Foladare recalled names past and present, clients all. Morton Downey, Les Brown and His Band of Renown, songwriter Gus Kahn (“I’ll See You in My Dreams”), songwriter Nacio Herb Brown (“Singin’ in the Rain”). As if it were yesterday, he recalled the world premiere of Mary Pickford’s first talkie, “Coquette,” in 1929 at the United Artists Theater at 9th Street and Broadway. “She was so small,” he said. “It was raining cats and dogs and I remember Fairbanks Sr. (who was then her husband) picking her up with one arm and carrying her in.” Foladare was publicist for the film, which won Pickford an Oscar.

Former publicity men Bill Thomas and Bill Pine formed a production company in the ‘40s and started grinding out low-budget quickie films like “Swamp Fire” (1946) and “Power Dive”

Reagan Not a Client

One of their films was “The Last Outpost” which starred Ronald Reagan and Fleming.
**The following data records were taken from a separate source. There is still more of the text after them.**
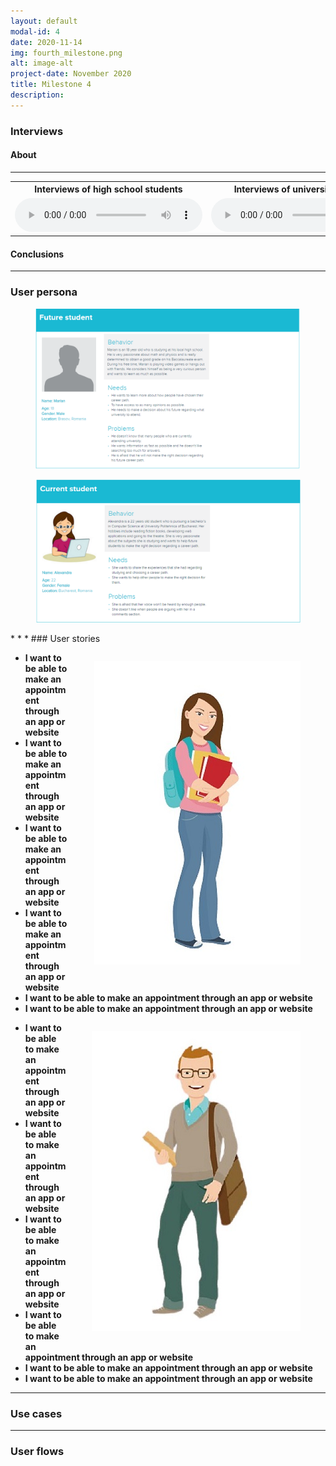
 ```yaml
---
layout: default
modal-id: 4
date: 2020-11-14
img: fourth_milestone.png
alt: image-alt
project-date: November 2020
title: Milestone 4
description:  
---
```

### Interviews
#### About

* * *
<table class="w3-table text-center">
  <tbody>
    <tr>
        <th>Interviews of high school students</th>
        <th style="align: right">Interviews of university students</th>
    </tr>
    <tr>
        <td>
            <audio controls="">
                <source src="img/test.mp4" type="audio/mpeg">
                Your browser does not support the audio tag.
            </audio>
        </td>
        <td style="align: right">
            <audio controls="">
                <source src="img/test.mp4" type="audio/mpeg">
                Your browser does not support the audio tag.
            </audio>
        </td>
    </tr>
    <!-- <tr>
        <td>
            <audio controls="">
            <source src="resources_audio/parteneri_02.mp3" type="audio/mpeg">
            Your browser does not support the audio tag.
            </audio>
        </td>
        <td>
            <audio controls="">
            <source src="resources_audio/studenti_02.mp3" type="audio/mpeg">
            Your browser does not support the audio tag.
            </audio>
        </td>
    </tr>
    <tr>
        <td>
            <audio controls="">
            <source src="resources_audio/parteneri_03.mp3" type="audio/mpeg">
            Your browser does not support the audio tag.
            </audio>
        </td>
        <td>
            <audio controls="">
            <source src="resources_audio/studenti_03.mp3" type="audio/mpeg">
            Your browser does not support the audio tag.
            </audio>
        </td>
    </tr>
    <tr>
        <td>
        </td>
        <td>
            <audio controls="">
            <source src="resources_audio/studenti_04.mp3" type="audio/mpeg">
            Your browser does not support the audio tag.
            </audio>
        </td>
    </tr> -->
    </tbody>
</table>

#### Conclusions
* * *
### User persona
<div class="row">
    <div class="col-lg-8 col-lg-offset-2 text-center" style="margin:auto;">
        <figure>
            <img src="img/user_persona_1.PNG">
        </figure>
    </div>
    <div class="col-lg-8 col-lg-offset-2 text-center" style="margin:auto;">
        <figure>
            <img src="img/user_persona_2.PNG">
        </figure>
    </div>
</div>
* * *
### User stories

<div class="row">
    <div class="col-md-4" style="padding-left: 0px; padding-right: 0px;">
        <figure style="float: right;">
            <img src="img/university-student.jpg">
        </figure>
    </div>
    <div class="col-md-8" style="padding-right: 0px; padding-left: 0px;">
        <div class="boxed">
            <ul>
                <li>
                    <span style="font-weight:bold;">I want to be able to make an appointment through an app or website</span> 
                </li>
                 <li>
                    <span style="font-weight:bold;">I want to be able to make an appointment through an app or website</span> 
                </li>
                 <li>
                    <span style="font-weight:bold;">I want to be able to make an appointment through an app or website</span> 
                </li>
                 <li>
                    <span style="font-weight:bold;">I want to be able to make an appointment through an app or website</span> 
                </li>
                <li>
                    <span style="font-weight:bold;">I want to be able to make an appointment through an app or website</span> 
                </li>
                 <li>
                    <span style="font-weight:bold;">I want to be able to make an appointment through an app or website</span> 
                </li>
            </ul>
        </div>
    </div>
</div>

<div class="row">
    <div class="col-md-4" style="padding-left: 0px; padding-right: 0px;">
        <figure class="figure" style="float: right;">
            <img src="img/high-school-student.jpg">
        </figure>
    </div>
    <div class="col-md-8" style="padding-right: 0px; padding-left: 0px;">
        <div class="boxed">
            <ul>
                <li>
                    <span style="font-weight:bold;">I want to be able to make an appointment through an app or website</span> 
                </li>
                 <li>
                    <span style="font-weight:bold;">I want to be able to make an appointment through an app or website</span> 
                </li>
                 <li>
                    <span style="font-weight:bold;">I want to be able to make an appointment through an app or website</span> 
                </li>
                 <li>
                    <span style="font-weight:bold;">I want to be able to make an appointment through an app or website</span> 
                </li>
                <li>
                    <span style="font-weight:bold;">I want to be able to make an appointment through an app or website</span> 
                </li>
                 <li>
                    <span style="font-weight:bold;">I want to be able to make an appointment through an app or website</span> 
                </li>
            </ul>
        </div>
    </div>
</div>

* * *
### Use cases
* * *
### User flows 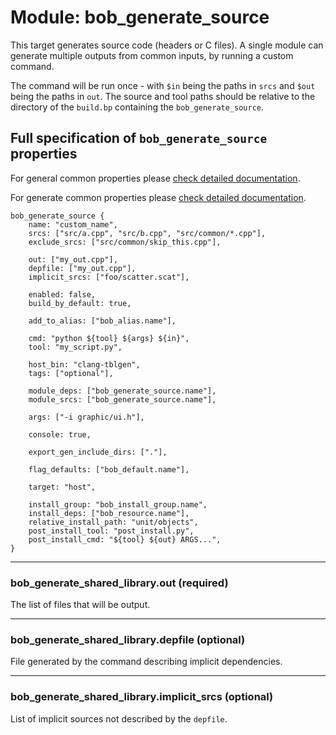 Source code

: # Module: bob_generate_source
This target generates source code (headers or C files). A single
module can generate multiple outputs from common inputs, by running a
custom command.

The command will be run once - with `$in` being the paths in
`srcs` and `$out` being the paths in `out`.
The source and tool paths should be relative to the directory of the
`build.bp` containing the `bob_generate_source`.

## Full specification of `bob_generate_source` properties
For general common properties please
[check detailed documentation](common_module_properties.md).

For generate common properties please
[check detailed documentation](common_generate_module_properties.md).

```bp
bob_generate_source {
    name: "custom_name",
    srcs: ["src/a.cpp", "src/b.cpp", "src/common/*.cpp"],
    exclude_srcs: ["src/common/skip_this.cpp"],

    out: ["my_out.cpp"],
    depfile: ["my_out.cpp"],
    implicit_srcs: ["foo/scatter.scat"],

    enabled: false,
    build_by_default: true,

    add_to_alias: ["bob_alias.name"],

    cmd: "python ${tool} ${args} ${in}",
    tool: "my_script.py",

    host_bin: "clang-tblgen",
    tags: ["optional"],

    module_deps: ["bob_generate_source.name"],
    module_srcs: ["bob_generate_source.name"],

    args: ["-i graphic/ui.h"],

    console: true,

    export_gen_include_dirs: ["."],

    flag_defaults: ["bob_default.name"],

    target: "host",

    install_group: "bob_install_group.name",
    install_deps: ["bob_resource.name"],
    relative_install_path: "unit/objects",
    post_install_tool: "post_install.py",
    post_install_cmd: "${tool} ${out} ARGS...",
}
```

----
### **bob_generate_shared_library.out** (required)
The list of files that will be output.

----
### **bob_generate_shared_library.depfile** (optional)
File generated by the command describing implicit dependencies.

----
### **bob_generate_shared_library.implicit_srcs** (optional)
List of implicit sources not described by the `depfile`.
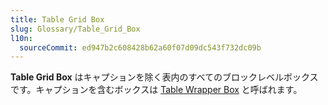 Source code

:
 ```yaml
---
title: Table Grid Box
slug: Glossary/Table_Grid_Box
l10n:
  sourceCommit: ed947b2c608428b62a60f07d09dc543f732dc09b
---
```


**Table Grid Box** はキャプションを除く表内のすべてのブロックレベルボックスです。キャプションを含むボックスは [Table Wrapper Box](/ja/docs/Glossary/Table_Wrapper_Box) と呼ばれます。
Another, “Hong Kong,” featured the same co-stars. Reagan was not solicited as a client. A mistake, Foladare conceded.

To the “new guys,” who by definition are the publicists who “started in 1940 or 1950,” Foladare is something of a legend. Why, they weren’t even around when the old pros like New York’s Harry Reichenbach were whomping up stunts. Foladare was remembering an animal-picture premiere at Manhattan’s Rivoli and how Reichenbach called the Astor Hotel and made a reservation in the name of “Mrs. Vanderbilt.” Then, he said, “He marches this lion on a chain up to the lobby. He made Page 1 all over the world. You don’t do that today.”

Foladare figures he’s been lucky. Somewhere along the road, he said, “I must have made some connections.”